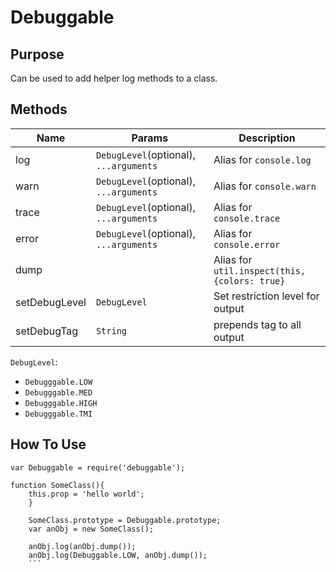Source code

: # Debuggable

## Purpose

Can be used to add helper log methods to a class. 

## Methods
Name          | Params                               | Description 
--------------|--------------------------------------|-------------
log           |`DebugLevel`(optional), `...arguments`| Alias for `console.log`
warn          |`DebugLevel`(optional), `...arguments`| Alias for `console.warn`
trace         |`DebugLevel`(optional), `...arguments`| Alias for `console.trace`
error         |`DebugLevel`(optional), `...arguments`| Alias for `console.error`
dump          |                                      | Alias for `util.inspect(this, {colors: true}`
setDebugLevel |`DebugLevel`                          | Set restriction level for output
setDebugTag   |`String`                              | prepends tag to all output

`DebugLevel`: 
- `Debugggable.LOW`
- `Debugggable.MED`
- `Debugggable.HIGH`
- `Debugggable.TMI`


## How To Use

```
var Debuggable = require('debuggable');

function SomeClass(){
    this.prop = 'hello world';
    }

    SomeClass.prototype = Debuggable.prototype;
    var anObj = new SomeClass();

    anObj.log(anObj.dump());
    anObj.log(Debuggable.LOW, anObj.dump());
    ```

_WHAT IS NEEDED:_ From the first line to the last, copy the records above exactly and leave out the pictures.

_EXERCISE ANSWER:_
Source code

: # Debuggable

## Purpose

Can be used to add helper log methods to a class. 

## Methods
Name          | Params                               | Description 
--------------|--------------------------------------|-------------
log           |`DebugLevel`(optional), `...arguments`| Alias for `console.log`
warn          |`DebugLevel`(optional), `...arguments`| Alias for `console.warn`
trace         |`DebugLevel`(optional), `...arguments`| Alias for `console.trace`
error         |`DebugLevel`(optional), `...arguments`| Alias for `console.error`
dump          |                                      | Alias for `util.inspect(this, {colors: true}`
setDebugLevel |`DebugLevel`                          | Set restriction level for output
setDebugTag   |`String`                              | prepends tag to all output

`DebugLevel`: 
- `Debugggable.LOW`
- `Debugggable.MED`
- `Debugggable.HIGH`
- `Debugggable.TMI`


## How To Use

```
var Debuggable = require('debuggable');

function SomeClass(){
    this.prop = 'hello world';
    }

    SomeClass.prototype = Debuggable.prototype;
    var anObj = new SomeClass();

    anObj.log(anObj.dump());
    anObj.log(Debuggable.LOW, anObj.dump());
    ```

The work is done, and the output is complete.